[Start of section]
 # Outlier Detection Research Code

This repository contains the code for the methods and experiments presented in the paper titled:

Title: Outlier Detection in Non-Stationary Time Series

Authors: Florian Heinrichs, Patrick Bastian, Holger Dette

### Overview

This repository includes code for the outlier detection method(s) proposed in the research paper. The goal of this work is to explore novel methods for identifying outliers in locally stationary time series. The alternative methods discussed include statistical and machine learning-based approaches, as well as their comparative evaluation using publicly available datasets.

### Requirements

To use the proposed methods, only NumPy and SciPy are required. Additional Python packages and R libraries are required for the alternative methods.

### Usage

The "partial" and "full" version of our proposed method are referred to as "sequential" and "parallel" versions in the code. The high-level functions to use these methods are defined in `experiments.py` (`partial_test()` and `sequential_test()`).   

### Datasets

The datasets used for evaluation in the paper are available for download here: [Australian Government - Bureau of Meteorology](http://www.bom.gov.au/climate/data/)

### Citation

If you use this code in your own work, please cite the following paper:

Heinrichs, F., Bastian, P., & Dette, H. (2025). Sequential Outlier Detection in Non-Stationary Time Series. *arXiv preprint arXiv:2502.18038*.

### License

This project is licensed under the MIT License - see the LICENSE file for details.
[End of section]
== Task directions ==
Print the records again, exactly as they stand above.

== Reply ==
 # Outlier Detection Research Code

This repository contains the code for the methods and experiments presented in the paper titled:

Title: Outlier Detection in Non-Stationary Time Series

Authors: Florian Heinrichs, Patrick Bastian, Holger Dette

### Overview

This repository includes code for the outlier detection method(s) proposed in the research paper. The goal of this work is to explore novel methods for identifying outliers in locally stationary time series. The alternative methods discussed include statistical and machine learning-based approaches, as well as their comparative evaluation using publicly available datasets.

### Requirements

To use the proposed methods, only NumPy and SciPy are required. Additional Python packages and R libraries are required for the alternative methods.

### Usage

The "partial" and "full" version of our proposed method are referred to as "sequential" and "parallel" versions in the code. The high-level functions to use these methods are defined in `experiments.py` (`partial_test()` and `sequential_test()`).   

### Datasets

The datasets used for evaluation in the paper are available for download here: [Australian Government - Bureau of Meteorology](http://www.bom.gov.au/climate/data/)

### Citation

If you use this code in your own work, please cite the following paper:

Heinrichs, F., Bastian, P., & Dette, H. (2025). Sequential Outlier Detection in Non-Stationary Time Series. *arXiv preprint arXiv:2502.18038*.

### License

This project is licensed under the MIT License - see the LICENSE file for details.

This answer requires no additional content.